TO DO:
From the records below, set down exactly the lines starting with the line that contains "In tutti questi" and going on through the line that contains "Crediamo che il". Nothing else is wanted.

☆ ☆ ☆ ☆

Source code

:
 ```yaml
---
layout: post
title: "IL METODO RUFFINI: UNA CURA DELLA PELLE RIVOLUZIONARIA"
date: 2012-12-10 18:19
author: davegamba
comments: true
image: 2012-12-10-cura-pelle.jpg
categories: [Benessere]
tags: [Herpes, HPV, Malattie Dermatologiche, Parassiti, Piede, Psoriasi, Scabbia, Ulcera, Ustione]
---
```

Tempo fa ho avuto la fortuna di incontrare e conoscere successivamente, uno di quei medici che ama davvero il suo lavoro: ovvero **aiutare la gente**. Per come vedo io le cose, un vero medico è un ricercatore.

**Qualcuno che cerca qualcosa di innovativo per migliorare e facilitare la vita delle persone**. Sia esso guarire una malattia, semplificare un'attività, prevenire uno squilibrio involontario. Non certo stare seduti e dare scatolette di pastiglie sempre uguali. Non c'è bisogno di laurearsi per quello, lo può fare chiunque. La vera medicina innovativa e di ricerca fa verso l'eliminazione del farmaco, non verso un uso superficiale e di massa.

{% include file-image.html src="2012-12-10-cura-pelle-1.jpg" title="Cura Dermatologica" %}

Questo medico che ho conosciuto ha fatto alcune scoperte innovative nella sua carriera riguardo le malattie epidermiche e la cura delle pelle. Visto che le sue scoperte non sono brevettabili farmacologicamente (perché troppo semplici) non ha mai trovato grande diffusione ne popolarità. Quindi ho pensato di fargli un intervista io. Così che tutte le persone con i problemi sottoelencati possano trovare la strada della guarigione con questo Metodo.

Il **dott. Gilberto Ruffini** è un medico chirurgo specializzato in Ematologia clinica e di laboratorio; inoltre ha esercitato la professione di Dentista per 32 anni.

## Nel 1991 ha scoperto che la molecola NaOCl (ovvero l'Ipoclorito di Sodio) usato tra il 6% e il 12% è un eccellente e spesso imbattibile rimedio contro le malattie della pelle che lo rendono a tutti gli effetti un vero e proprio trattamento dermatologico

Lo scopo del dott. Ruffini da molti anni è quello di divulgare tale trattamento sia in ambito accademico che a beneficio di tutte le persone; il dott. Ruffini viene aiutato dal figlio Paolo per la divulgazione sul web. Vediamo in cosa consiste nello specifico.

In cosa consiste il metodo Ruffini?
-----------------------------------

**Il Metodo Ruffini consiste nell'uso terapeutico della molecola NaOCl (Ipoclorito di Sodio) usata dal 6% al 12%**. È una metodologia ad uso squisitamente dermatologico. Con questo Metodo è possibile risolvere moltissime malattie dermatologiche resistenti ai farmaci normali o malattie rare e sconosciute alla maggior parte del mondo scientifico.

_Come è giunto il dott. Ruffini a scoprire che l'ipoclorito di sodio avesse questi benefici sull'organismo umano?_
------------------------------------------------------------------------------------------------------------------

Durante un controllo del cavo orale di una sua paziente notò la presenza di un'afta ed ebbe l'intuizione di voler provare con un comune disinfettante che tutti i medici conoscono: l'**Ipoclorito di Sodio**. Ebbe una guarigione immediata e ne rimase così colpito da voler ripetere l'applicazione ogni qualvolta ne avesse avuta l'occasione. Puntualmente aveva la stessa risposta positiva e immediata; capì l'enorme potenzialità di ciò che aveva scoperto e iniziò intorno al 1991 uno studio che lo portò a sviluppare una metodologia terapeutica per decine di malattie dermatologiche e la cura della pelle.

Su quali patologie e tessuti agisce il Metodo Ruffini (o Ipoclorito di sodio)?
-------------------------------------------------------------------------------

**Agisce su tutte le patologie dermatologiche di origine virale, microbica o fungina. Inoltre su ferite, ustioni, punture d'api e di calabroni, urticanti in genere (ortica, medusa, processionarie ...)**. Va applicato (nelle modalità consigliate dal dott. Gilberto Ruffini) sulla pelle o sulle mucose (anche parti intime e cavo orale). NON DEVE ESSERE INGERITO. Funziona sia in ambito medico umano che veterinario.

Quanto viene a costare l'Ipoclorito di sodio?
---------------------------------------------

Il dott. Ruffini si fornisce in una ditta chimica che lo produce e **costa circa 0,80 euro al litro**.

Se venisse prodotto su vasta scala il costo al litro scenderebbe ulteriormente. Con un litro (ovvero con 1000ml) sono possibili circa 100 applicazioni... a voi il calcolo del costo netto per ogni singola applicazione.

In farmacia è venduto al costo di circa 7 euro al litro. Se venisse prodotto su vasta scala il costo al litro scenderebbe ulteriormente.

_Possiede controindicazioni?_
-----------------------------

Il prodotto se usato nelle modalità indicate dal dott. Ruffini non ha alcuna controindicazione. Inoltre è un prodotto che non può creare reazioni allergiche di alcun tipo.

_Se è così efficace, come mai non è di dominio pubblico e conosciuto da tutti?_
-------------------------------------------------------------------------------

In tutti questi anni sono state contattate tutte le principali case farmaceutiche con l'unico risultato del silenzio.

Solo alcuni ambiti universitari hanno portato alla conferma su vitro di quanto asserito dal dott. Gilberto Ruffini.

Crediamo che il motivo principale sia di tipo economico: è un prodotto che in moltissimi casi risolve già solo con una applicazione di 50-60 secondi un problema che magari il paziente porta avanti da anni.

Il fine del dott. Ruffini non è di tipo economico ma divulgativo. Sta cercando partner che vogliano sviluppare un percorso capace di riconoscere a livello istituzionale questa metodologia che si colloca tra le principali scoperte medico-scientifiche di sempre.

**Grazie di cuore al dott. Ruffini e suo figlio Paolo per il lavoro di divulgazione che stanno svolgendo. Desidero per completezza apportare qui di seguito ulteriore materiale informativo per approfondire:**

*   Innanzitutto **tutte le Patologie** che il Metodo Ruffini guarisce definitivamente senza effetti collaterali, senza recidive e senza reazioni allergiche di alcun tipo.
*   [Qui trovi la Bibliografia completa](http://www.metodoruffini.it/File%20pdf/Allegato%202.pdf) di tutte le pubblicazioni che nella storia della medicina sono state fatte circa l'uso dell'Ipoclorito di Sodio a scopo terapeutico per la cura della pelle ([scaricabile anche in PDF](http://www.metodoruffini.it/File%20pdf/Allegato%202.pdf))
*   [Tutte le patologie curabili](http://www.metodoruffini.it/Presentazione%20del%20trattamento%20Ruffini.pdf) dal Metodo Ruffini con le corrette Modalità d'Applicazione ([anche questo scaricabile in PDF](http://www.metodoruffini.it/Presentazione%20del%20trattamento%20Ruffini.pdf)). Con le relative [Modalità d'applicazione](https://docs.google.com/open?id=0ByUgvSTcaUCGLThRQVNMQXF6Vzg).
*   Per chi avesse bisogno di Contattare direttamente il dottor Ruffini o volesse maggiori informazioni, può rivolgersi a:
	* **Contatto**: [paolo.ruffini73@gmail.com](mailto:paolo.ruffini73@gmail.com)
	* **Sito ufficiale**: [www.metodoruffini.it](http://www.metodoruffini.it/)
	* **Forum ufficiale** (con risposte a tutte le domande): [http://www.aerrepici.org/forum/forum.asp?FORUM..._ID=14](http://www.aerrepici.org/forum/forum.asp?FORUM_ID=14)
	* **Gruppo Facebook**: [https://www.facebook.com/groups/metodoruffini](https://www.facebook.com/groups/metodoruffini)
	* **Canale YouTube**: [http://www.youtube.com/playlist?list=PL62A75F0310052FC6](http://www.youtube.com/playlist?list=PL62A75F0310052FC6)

☆ ☆ ☆ ☆

RESULT BELOW:
In tutti questi anni sono state contattate tutte le principali case farmaceutiche con l'unico risultato del silenzio.

Solo alcuni ambiti universitari hanno portato alla conferma su vitro di quanto asserito dal dott. Gilberto Ruffini.

Crediamo che il motivo principale sia di tipo economico: è un prodotto che in moltissimi casi risolve già solo con una applicazione di 50-60 secondi un problema che magari il paziente porta avanti da anni.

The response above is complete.